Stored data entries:
··········
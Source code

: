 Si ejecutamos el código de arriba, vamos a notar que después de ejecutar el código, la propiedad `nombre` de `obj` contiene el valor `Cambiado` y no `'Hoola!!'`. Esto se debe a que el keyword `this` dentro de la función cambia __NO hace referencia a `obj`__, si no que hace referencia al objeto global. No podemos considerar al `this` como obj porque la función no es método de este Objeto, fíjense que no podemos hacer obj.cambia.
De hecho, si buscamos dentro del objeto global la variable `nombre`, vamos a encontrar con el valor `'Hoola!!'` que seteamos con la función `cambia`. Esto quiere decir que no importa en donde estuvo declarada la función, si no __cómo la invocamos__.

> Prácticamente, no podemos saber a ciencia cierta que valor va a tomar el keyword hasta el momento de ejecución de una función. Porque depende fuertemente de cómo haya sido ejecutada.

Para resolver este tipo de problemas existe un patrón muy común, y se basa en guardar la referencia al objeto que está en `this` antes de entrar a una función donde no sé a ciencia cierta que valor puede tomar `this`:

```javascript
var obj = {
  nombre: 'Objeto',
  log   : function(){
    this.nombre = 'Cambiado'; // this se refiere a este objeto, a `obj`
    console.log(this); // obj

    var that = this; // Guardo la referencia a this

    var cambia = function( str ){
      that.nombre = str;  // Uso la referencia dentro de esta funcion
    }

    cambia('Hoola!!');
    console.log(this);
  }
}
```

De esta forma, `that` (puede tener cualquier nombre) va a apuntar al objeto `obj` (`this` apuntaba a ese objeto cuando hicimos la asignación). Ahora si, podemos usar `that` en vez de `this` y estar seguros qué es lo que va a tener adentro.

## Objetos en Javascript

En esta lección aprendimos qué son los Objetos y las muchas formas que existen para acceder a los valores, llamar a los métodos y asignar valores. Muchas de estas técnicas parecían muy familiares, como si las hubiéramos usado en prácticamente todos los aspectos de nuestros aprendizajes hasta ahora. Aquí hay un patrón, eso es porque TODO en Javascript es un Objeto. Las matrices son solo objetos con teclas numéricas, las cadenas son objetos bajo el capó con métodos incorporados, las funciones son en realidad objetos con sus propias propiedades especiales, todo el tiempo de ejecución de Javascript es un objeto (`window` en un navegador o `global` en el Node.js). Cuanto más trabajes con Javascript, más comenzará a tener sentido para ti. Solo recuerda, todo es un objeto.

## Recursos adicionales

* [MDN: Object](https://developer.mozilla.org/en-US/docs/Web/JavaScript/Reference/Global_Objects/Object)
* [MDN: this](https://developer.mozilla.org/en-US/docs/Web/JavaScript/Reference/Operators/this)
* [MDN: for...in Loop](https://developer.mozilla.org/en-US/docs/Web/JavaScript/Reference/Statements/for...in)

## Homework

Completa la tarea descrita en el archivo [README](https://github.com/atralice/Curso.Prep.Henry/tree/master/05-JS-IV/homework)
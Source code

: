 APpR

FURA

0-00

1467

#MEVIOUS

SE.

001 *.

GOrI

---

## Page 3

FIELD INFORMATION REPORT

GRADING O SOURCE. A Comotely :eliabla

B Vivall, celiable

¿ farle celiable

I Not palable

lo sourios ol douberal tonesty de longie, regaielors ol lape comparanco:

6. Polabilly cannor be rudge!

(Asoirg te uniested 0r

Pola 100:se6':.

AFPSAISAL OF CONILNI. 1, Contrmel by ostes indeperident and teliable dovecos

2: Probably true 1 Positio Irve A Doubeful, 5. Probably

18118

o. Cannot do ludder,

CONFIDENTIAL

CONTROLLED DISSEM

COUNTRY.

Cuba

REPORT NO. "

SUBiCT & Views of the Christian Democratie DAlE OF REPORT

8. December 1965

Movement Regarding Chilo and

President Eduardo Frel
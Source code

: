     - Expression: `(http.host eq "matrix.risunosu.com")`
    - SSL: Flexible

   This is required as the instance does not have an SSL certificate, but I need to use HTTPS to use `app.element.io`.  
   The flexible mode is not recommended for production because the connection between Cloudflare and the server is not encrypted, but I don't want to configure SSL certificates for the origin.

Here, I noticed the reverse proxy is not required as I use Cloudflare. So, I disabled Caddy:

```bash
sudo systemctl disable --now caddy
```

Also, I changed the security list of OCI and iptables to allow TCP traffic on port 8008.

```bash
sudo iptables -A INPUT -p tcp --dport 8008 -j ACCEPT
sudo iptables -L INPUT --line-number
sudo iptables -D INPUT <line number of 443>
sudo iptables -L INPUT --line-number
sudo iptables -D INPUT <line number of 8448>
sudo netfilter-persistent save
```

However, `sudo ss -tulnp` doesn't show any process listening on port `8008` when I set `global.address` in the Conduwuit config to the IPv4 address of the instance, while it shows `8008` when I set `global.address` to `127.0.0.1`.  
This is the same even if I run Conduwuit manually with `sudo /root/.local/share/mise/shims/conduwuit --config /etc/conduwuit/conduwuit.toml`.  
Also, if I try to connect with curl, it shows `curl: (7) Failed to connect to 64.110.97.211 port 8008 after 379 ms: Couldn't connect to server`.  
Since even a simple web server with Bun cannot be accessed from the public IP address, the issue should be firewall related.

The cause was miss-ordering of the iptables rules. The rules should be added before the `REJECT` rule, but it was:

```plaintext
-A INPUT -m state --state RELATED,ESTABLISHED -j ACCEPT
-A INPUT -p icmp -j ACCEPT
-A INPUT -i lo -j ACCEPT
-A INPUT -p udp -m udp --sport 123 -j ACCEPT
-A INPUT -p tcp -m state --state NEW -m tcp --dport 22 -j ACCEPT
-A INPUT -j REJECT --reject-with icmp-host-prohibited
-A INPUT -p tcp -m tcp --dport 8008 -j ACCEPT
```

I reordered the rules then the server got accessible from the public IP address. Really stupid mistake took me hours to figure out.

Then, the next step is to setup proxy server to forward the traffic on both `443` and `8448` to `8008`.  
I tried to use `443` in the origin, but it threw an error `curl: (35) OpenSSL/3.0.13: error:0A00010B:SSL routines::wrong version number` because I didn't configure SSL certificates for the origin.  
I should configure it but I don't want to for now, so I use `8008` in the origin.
··········
*How to complete this task*.
Print exactly the lines that run from the line containing "I tried to use" to the end of the data, both ends included.

*Expected answer*.
I tried to use `443` in the origin, but it threw an error `curl: (35) OpenSSL/3.0.13: error:0A00010B:SSL routines::wrong version number` because I didn't configure SSL certificates for the origin.  
I should configure it but I don't want to for now, so I use `8008` in the origin.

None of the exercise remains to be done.